Live, Derek & Kristen weave a tantalizing fabric of delightful electro-pop out of a sizable array of keyboards and effects (plus a guitar & harmonica). Costumed respectively in a tuxedo and a hoop dress of illuminated, sound-triggered electro-luminescent wire, they somehow rise above the usual bland triggered electronica. Instead, they weave these devices with their emotions — human mixed with digital — and out comes love.
But it is over far too early. This is my biggest frustration with William Ingrid: they stop before they’re truly done. If there is a band out there who wins the lack-of-self-confidence award, it is William Ingrid.

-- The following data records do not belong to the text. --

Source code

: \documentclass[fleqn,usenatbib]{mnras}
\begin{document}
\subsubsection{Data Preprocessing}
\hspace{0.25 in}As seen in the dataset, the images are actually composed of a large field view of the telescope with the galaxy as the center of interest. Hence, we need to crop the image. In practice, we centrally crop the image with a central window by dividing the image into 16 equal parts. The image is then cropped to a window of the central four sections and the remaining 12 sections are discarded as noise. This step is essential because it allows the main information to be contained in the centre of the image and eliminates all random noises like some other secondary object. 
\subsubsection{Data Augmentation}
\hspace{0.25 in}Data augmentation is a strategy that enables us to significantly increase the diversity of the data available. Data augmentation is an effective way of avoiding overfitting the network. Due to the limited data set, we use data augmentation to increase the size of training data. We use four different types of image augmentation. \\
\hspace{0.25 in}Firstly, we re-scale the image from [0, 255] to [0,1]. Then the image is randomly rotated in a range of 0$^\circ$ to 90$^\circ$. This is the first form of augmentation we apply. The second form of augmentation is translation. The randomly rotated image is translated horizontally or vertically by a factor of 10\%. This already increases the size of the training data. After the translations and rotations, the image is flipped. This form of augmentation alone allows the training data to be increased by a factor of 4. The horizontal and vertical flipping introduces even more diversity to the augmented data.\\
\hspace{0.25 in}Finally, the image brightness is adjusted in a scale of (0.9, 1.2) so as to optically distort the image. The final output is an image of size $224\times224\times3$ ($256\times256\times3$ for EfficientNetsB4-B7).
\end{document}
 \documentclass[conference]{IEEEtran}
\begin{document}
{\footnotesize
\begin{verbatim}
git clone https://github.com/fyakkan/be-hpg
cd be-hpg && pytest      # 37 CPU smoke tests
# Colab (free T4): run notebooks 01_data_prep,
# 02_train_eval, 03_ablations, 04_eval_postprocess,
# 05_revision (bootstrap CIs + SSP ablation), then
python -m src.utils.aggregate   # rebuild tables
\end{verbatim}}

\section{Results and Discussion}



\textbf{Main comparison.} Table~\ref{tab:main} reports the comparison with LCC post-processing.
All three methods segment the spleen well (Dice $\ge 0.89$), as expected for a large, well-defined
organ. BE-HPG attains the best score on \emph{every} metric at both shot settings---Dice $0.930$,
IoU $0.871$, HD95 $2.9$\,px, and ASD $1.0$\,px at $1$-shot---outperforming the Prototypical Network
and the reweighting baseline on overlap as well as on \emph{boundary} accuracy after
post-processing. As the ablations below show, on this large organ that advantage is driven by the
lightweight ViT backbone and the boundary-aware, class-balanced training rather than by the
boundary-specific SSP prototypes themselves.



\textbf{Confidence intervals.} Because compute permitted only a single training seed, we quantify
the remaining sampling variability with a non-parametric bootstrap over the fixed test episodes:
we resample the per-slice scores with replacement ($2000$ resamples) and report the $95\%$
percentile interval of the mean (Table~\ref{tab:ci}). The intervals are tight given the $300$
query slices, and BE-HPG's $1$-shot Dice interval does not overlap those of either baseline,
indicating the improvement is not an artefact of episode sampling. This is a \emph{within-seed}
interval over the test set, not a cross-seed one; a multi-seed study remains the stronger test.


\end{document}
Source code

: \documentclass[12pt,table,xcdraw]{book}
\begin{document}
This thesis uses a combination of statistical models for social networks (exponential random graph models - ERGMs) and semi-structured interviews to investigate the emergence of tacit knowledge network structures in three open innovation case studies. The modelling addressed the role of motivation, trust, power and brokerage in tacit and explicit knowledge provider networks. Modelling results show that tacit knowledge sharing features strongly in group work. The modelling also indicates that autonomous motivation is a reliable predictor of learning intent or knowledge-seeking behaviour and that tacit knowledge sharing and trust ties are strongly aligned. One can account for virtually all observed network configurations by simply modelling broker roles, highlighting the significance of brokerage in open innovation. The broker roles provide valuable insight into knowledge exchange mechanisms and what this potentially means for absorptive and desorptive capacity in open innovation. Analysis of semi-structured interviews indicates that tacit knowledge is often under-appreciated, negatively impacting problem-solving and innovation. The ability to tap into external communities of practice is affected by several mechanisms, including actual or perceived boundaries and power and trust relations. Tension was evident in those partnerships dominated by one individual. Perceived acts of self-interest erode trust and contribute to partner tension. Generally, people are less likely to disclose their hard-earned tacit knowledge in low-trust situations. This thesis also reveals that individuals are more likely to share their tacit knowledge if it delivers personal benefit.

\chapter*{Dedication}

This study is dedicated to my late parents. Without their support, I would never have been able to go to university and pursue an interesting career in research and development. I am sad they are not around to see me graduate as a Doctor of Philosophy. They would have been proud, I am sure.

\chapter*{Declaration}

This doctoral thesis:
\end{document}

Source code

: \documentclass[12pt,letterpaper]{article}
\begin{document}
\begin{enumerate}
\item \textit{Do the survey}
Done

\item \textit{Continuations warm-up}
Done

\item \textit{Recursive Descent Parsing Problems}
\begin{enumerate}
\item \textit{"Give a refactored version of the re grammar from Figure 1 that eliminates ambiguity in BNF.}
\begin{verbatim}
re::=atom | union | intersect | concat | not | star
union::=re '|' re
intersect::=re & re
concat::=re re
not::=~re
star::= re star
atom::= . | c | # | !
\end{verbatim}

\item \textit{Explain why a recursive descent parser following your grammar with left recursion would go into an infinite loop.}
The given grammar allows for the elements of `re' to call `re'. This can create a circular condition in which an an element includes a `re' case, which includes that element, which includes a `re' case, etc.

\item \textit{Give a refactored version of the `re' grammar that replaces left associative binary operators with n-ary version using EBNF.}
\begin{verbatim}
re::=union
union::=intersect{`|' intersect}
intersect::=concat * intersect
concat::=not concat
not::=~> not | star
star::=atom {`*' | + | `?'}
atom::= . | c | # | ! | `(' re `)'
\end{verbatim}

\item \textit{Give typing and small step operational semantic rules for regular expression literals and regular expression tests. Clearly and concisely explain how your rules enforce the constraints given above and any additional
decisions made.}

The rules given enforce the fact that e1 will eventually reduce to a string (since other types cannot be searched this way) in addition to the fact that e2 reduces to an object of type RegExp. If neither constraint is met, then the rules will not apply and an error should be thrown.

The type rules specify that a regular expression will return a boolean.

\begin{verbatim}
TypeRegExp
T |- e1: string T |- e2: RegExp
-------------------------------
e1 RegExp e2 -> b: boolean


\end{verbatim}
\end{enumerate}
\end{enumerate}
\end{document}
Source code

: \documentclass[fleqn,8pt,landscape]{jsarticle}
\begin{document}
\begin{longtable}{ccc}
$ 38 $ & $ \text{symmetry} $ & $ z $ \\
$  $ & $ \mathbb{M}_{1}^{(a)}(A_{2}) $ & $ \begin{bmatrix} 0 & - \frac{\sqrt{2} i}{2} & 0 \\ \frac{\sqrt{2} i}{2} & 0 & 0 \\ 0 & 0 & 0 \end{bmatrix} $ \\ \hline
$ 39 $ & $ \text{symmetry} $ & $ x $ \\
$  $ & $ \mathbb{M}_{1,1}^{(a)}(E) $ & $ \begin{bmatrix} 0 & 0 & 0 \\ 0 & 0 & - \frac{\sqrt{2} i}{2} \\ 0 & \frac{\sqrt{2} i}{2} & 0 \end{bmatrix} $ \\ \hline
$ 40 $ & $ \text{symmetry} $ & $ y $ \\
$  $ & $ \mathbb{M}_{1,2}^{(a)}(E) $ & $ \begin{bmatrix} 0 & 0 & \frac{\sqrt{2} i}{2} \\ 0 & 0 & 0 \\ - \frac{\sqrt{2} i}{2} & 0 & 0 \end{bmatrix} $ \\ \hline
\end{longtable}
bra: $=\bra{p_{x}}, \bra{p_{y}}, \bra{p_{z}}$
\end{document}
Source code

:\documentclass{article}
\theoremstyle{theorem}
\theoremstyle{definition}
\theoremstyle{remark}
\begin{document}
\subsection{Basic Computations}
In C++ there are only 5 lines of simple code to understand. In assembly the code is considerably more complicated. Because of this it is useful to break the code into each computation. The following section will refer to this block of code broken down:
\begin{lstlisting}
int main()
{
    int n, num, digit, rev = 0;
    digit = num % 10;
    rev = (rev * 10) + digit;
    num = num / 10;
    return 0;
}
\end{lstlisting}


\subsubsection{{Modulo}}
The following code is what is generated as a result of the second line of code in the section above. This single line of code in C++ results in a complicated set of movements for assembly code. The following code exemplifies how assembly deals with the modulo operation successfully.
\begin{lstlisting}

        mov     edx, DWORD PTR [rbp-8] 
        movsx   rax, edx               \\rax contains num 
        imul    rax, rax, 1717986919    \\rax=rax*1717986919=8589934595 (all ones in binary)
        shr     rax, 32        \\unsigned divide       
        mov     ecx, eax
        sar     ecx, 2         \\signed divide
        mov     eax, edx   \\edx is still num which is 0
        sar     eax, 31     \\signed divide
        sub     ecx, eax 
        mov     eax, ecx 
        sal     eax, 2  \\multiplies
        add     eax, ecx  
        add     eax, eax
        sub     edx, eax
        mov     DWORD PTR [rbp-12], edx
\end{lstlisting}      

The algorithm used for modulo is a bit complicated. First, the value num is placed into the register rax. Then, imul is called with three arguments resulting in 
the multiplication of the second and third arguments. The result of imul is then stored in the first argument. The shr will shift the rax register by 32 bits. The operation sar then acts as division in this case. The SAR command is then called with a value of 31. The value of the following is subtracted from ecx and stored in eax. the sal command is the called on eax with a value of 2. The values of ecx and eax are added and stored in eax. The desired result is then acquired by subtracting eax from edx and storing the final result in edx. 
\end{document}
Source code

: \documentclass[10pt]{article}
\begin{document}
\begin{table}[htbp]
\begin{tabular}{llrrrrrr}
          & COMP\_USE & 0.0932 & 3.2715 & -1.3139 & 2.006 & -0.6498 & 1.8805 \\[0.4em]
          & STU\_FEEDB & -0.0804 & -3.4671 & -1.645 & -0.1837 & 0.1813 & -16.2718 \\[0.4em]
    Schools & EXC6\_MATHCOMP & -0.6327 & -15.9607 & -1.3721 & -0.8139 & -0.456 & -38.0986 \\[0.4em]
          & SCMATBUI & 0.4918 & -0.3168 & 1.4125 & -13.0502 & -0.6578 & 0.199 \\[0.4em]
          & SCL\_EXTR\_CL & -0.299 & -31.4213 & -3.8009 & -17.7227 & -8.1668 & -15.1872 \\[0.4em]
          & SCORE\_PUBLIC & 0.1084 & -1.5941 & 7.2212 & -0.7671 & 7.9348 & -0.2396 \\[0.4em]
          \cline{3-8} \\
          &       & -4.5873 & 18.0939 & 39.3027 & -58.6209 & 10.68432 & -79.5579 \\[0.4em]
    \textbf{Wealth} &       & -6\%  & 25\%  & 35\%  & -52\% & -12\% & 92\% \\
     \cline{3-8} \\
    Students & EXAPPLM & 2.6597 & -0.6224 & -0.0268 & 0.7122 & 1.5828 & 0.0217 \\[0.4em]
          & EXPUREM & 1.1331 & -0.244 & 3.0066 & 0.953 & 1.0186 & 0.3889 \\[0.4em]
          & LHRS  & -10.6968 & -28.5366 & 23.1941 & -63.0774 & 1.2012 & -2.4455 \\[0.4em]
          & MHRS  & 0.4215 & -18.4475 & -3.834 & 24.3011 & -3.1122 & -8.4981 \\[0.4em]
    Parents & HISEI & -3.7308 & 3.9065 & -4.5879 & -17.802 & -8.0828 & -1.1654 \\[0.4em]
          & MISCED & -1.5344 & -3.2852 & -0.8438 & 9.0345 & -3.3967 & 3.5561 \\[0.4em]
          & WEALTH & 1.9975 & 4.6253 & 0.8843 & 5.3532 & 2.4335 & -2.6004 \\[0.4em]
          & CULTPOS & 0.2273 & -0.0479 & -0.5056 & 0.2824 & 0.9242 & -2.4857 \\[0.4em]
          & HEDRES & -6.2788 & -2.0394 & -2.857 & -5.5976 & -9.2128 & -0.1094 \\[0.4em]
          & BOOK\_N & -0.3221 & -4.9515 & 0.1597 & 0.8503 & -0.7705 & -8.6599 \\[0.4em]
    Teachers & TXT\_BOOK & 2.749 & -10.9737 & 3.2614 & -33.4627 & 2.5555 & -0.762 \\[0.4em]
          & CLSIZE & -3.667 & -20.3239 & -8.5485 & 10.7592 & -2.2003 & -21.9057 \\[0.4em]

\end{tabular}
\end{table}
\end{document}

The world is waiting for you, guys: get out there and connect.
The Tempers reject their native Seattle’s unfinished fascination with grunge, rock, and folk, and instead wear their synth-glam influences proudly and explicitly. (For further insight, see Mute Magazine’s interview with the band.) To me, as someone who lived in that city, it’s a logical outgrowth: since its discovery by the rest of the world in the late 1990s, the leading edge of its culture has been trying hard to create a new identity, one far removed from the middle-aged Seattle, whose aesthetic was inspired more by dying logging towns and a skeletal Boeing than the current modern, shiny, Amazonian city on the hill.
Even as a fairly young trio, The Tempers broadcast an inky and inexorable passion and power. Chalia Bakker brings forth a constant, roiling boil of sound pressure from her drums. Her sister Corina masticates her warbly lyrics into the microphone, often processing her vocals through a vocoder or other electronification. With a small rack of keyboards, their brother James somehow glues all this into something close to a melody.
But calling the songs ‘melodies’ is misleading. As I listen to them in the tiny Hebesha Lounge, The Tempers scare the fuck out me. Out of their dirge comes a sense of invasion, a terrible gutting of the soul. There is nothing delicate here, nor does the band leave room for such trifles. They claim their songs are about love, and I’m sure that’s true: but this is not the slow, weepy, needful love, nor the crowing of successful love. Instead, we hear a writhing, reedy, pounding moan. Yet The Tempers is no noise band; oddly, it reminds me more of a jam between Kraftwerk and Nico. Modern Seattle meets pre-wall Berlin?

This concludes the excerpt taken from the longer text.